Dopo aver parlato dei lavabi in ceramica, mineralmarmo e marmoresina, in questo articolo ci occuperemo invece di altri tipi di materiali utilizzati per la fabbricazione dei lavabi, includendo anche quelli inerenti ai top dei mobili bagno.

 

L’acrilresin è un materiale estremamente duro e quindi molto resistente alla flessione, grazie alla particolare lavorazione tramite la quale vengono addensati tra loro pigmenti e resine. In generale, i lavabi in acrilresin costituiscono un’ottima alternativa a quelli realizzati in ceramica; come questi richiedono una bassa manutenzione, ma con la differenza che non bisogna usare prodotti aggressivi per la pulizia, in quanto basta un panno umido in combinazione con i tipici prodotti, utilizzati quotidianamente, per l’igiene del bagno.

L’ocritech è un materiale molto versatile e tra i più recenti, utilizzato anche per la creazione di top integrati, oltre a quella dei lavabi. Trattasi di un materiale acrilico che consente di realizzare prodotti esteticamente al passo coi tempi oltre che su misura, grazie all’assenza di cariche minerali (elemento che lo rende abbastanza flessibile). Tra le sue caratteristiche più importanti, vanno menzionate l‘eccellente resistenza agli urti, ai raggi UV, alle sostanze acide e all’invecchiamento. Anche i lavabi fabbricati con questo tipo di materiale si puliscono facilmente, in maniera simile a quelli in acrilresin sopra menzionati.

I lavabi in cristallo sono consigliati per chi punta prima di tutto all’estetica. Il cristallo è un tipo di vetro che può esaltare sensibilmente la bellezza di un bagno grazie alla sua notevole lucentezza, al suggestivo effettivo di rifrazione della luce e al particolare suono cristallino prodotto dal tocco. La sua delicatezza lo rende sensibile agli urti violenti e al calore: ciò significa che, in questo caso, è necessaria maggiore accortezza di quella richiesta con le altre tipologie di lavabi. Inoltre il cristallo si sporca facilmente, quindi la pulizia dovrà essere costante ed efficiente, meglio se effettuata tramite una spugnetta delicata da utilizzare insieme a un detergente per cristallo; ma il gioco varrà la candela se hai intenzione di dare una spettacolare identità al tuo bagno.

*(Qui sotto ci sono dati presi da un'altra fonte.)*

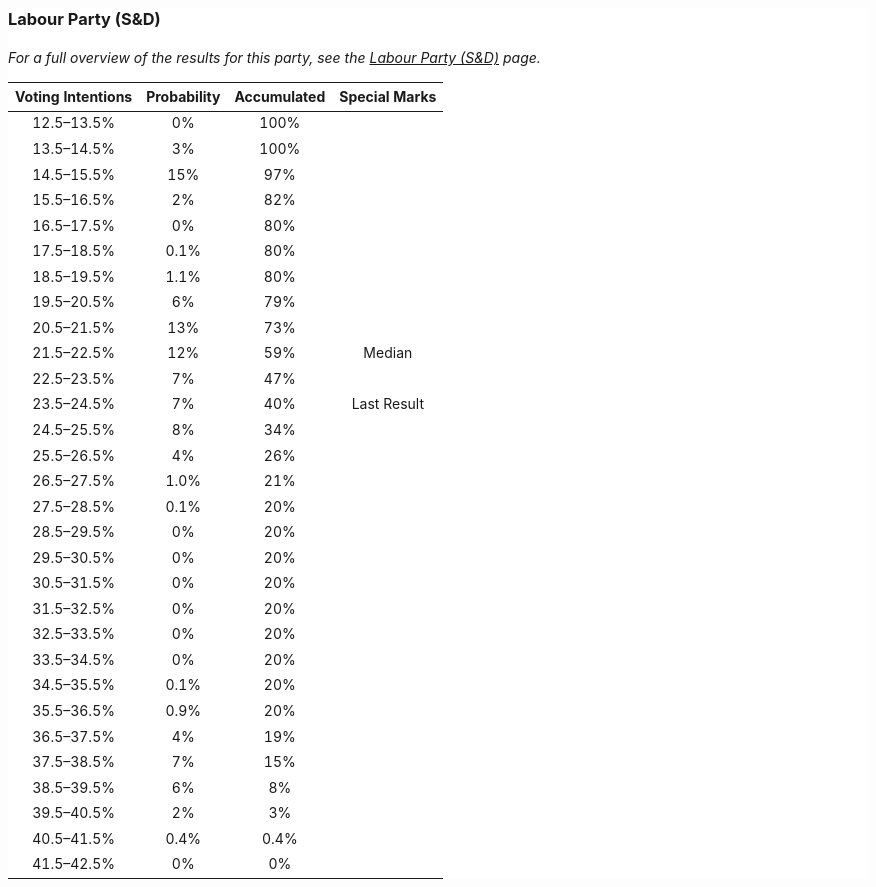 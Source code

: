 ### Labour Party (S&D)

*For a full overview of the results for this party, see the [Labour Party (S&D)](party-labourpartysd.html) page.*

| Voting Intentions | Probability | Accumulated | Special Marks |
|:-----------------:|:-----------:|:-----------:|:-------------:|
| 12.5–13.5% | 0% | 100% |  |
| 13.5–14.5% | 3% | 100% |  |
| 14.5–15.5% | 15% | 97% |  |
| 15.5–16.5% | 2% | 82% |  |
| 16.5–17.5% | 0% | 80% |  |
| 17.5–18.5% | 0.1% | 80% |  |
| 18.5–19.5% | 1.1% | 80% |  |
| 19.5–20.5% | 6% | 79% |  |
| 20.5–21.5% | 13% | 73% |  |
| 21.5–22.5% | 12% | 59% | Median |
| 22.5–23.5% | 7% | 47% |  |
| 23.5–24.5% | 7% | 40% | Last Result |
| 24.5–25.5% | 8% | 34% |  |
| 25.5–26.5% | 4% | 26% |  |
| 26.5–27.5% | 1.0% | 21% |  |
| 27.5–28.5% | 0.1% | 20% |  |
| 28.5–29.5% | 0% | 20% |  |
| 29.5–30.5% | 0% | 20% |  |
| 30.5–31.5% | 0% | 20% |  |
| 31.5–32.5% | 0% | 20% |  |
| 32.5–33.5% | 0% | 20% |  |
| 33.5–34.5% | 0% | 20% |  |
| 34.5–35.5% | 0.1% | 20% |  |
| 35.5–36.5% | 0.9% | 20% |  |
| 36.5–37.5% | 4% | 19% |  |
| 37.5–38.5% | 7% | 15% |  |
| 38.5–39.5% | 6% | 8% |  |
| 39.5–40.5% | 2% | 3% |  |
| 40.5–41.5% | 0.4% | 0.4% |  |
| 41.5–42.5% | 0% | 0% |  |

Avrai inoltre la possibilità di integrare al tuo mobile arredo bagno anche un top particolare, come -ad esempio- in legno MDF, in marmo e in pietra acrilica.

Il legno MDF non è un tipo di legno, piuttosto viene ricavato da esso; è un materiale abbastanza comune che garantisce un’elevata resistenza alla rottura e al deterioramento, oltre che una buona impermeabilità.

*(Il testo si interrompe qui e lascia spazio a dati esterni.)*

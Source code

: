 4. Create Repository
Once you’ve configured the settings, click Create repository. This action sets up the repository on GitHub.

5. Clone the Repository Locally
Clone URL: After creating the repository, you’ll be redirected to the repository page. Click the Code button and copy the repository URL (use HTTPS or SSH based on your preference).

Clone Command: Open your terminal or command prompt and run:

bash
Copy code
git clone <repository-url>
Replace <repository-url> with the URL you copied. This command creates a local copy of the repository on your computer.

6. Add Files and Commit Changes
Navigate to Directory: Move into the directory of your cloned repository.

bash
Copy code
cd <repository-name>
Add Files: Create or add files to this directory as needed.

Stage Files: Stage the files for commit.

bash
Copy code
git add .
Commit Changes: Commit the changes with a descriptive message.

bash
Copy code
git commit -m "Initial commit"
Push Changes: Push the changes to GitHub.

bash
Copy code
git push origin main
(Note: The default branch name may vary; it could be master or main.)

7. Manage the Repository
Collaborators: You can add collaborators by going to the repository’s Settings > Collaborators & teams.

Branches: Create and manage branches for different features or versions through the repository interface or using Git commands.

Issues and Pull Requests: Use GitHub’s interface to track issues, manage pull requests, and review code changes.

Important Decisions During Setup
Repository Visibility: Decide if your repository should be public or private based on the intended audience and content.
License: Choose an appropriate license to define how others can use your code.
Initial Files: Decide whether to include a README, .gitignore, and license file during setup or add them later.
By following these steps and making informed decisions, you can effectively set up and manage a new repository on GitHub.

Grazie alla pietra acrilica -conosciuta anche come Corian- si possono produrre top dalle svariate forme. La sua lavorazione è simile al legno proprio per la consistenza del materiale in questione. La pietra acrilica è un materiale traslucente e impermeabile, che assicura: il mantenimento del colore nel tempo, un alto livello di igiene (in quanto non è poroso), resistenza media agli urti e al calore. Se deteriorato a livello superficiale, il lavabo in pietra acrilica può essere ripristinato facilmente con i tipici trattamenti abrasivi (a tal proposito, vedi anche lavabi in marmoresina). Lo sporco è solo superficiale perché non viene assorbito e/o depositato.

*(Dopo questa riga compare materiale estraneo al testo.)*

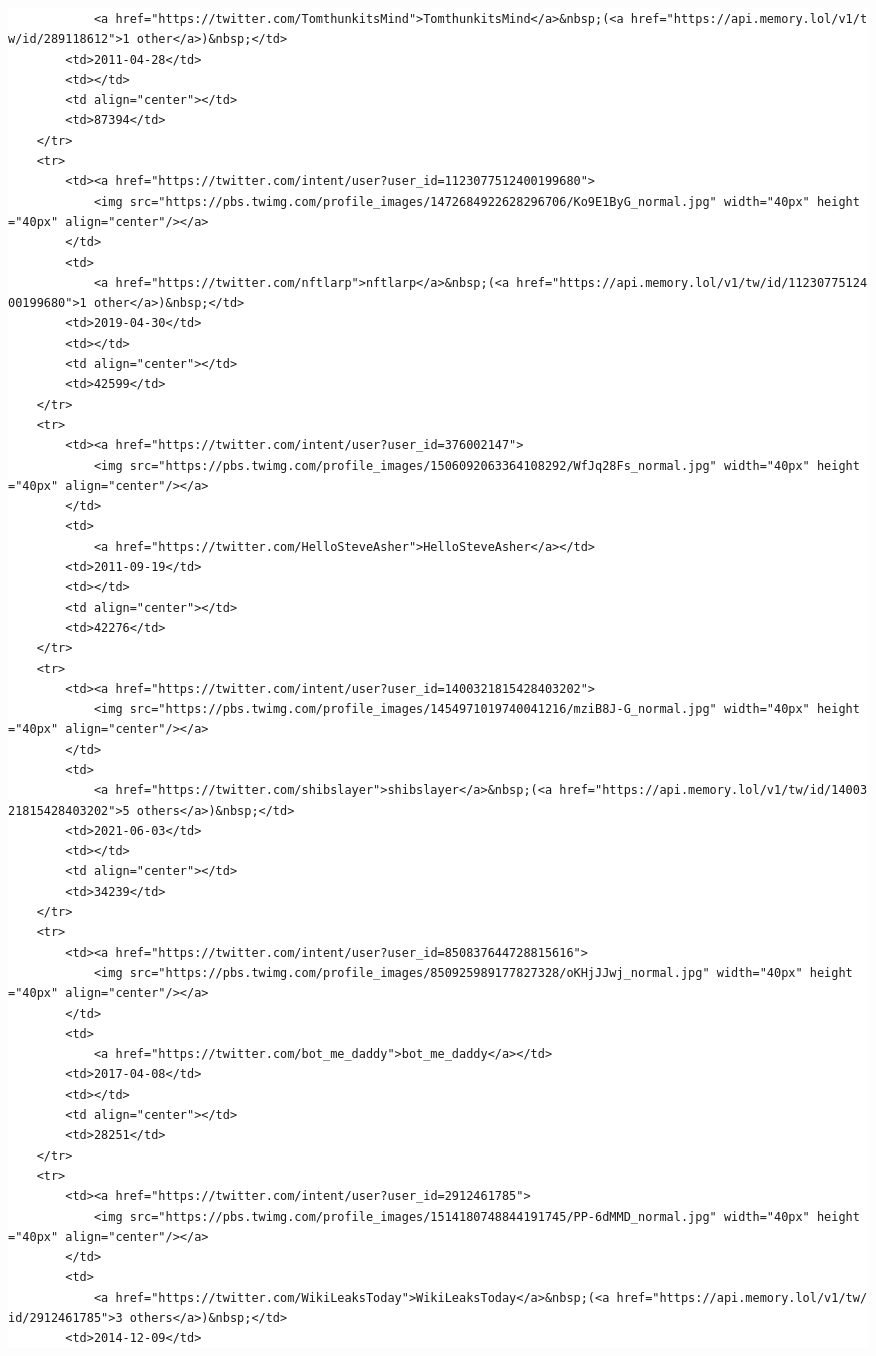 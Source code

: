                 <a href="https://twitter.com/TomthunkitsMind">TomthunkitsMind</a>&nbsp;(<a href="https://api.memory.lol/v1/tw/id/289118612">1 other</a>)&nbsp;</td>
            <td>2011-04-28</td>
            <td></td>
            <td align="center"></td>
            <td>87394</td>
        </tr>
        <tr>
            <td><a href="https://twitter.com/intent/user?user_id=1123077512400199680">
                <img src="https://pbs.twimg.com/profile_images/1472684922628296706/Ko9E1ByG_normal.jpg" width="40px" height="40px" align="center"/></a>
            </td>
            <td>
                <a href="https://twitter.com/nftlarp">nftlarp</a>&nbsp;(<a href="https://api.memory.lol/v1/tw/id/1123077512400199680">1 other</a>)&nbsp;</td>
            <td>2019-04-30</td>
            <td></td>
            <td align="center"></td>
            <td>42599</td>
        </tr>
        <tr>
            <td><a href="https://twitter.com/intent/user?user_id=376002147">
                <img src="https://pbs.twimg.com/profile_images/1506092063364108292/WfJq28Fs_normal.jpg" width="40px" height="40px" align="center"/></a>
            </td>
            <td>
                <a href="https://twitter.com/HelloSteveAsher">HelloSteveAsher</a></td>
            <td>2011-09-19</td>
            <td></td>
            <td align="center"></td>
            <td>42276</td>
        </tr>
        <tr>
            <td><a href="https://twitter.com/intent/user?user_id=1400321815428403202">
                <img src="https://pbs.twimg.com/profile_images/1454971019740041216/mziB8J-G_normal.jpg" width="40px" height="40px" align="center"/></a>
            </td>
            <td>
                <a href="https://twitter.com/shibslayer">shibslayer</a>&nbsp;(<a href="https://api.memory.lol/v1/tw/id/1400321815428403202">5 others</a>)&nbsp;</td>
            <td>2021-06-03</td>
            <td></td>
            <td align="center"></td>
            <td>34239</td>
        </tr>
        <tr>
            <td><a href="https://twitter.com/intent/user?user_id=850837644728815616">
                <img src="https://pbs.twimg.com/profile_images/850925989177827328/oKHjJJwj_normal.jpg" width="40px" height="40px" align="center"/></a>
            </td>
            <td>
                <a href="https://twitter.com/bot_me_daddy">bot_me_daddy</a></td>
            <td>2017-04-08</td>
            <td></td>
            <td align="center"></td>
            <td>28251</td>
        </tr>
        <tr>
            <td><a href="https://twitter.com/intent/user?user_id=2912461785">
                <img src="https://pbs.twimg.com/profile_images/1514180748844191745/PP-6dMMD_normal.jpg" width="40px" height="40px" align="center"/></a>
            </td>
            <td>
                <a href="https://twitter.com/WikiLeaksToday">WikiLeaksToday</a>&nbsp;(<a href="https://api.memory.lol/v1/tw/id/2912461785">3 others</a>)&nbsp;</td>
            <td>2014-12-09</td>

Il marmo, materiale naturale durevole e resistente, è particolarmente adatto per chi voglia donare al proprio mobile bagno un top di classe e sofisticato, sia in ambiente moderno che in quello classico. Come la pietra acrilica, il marmo consente lavorazioni su misura grazie alla sua versatilità ma, a differenza di essa, è poroso, di conseguenza assorbe le macchie: come per il cristallo quindi, l’estetica del materiale richiede un livello di attenzione maggiore.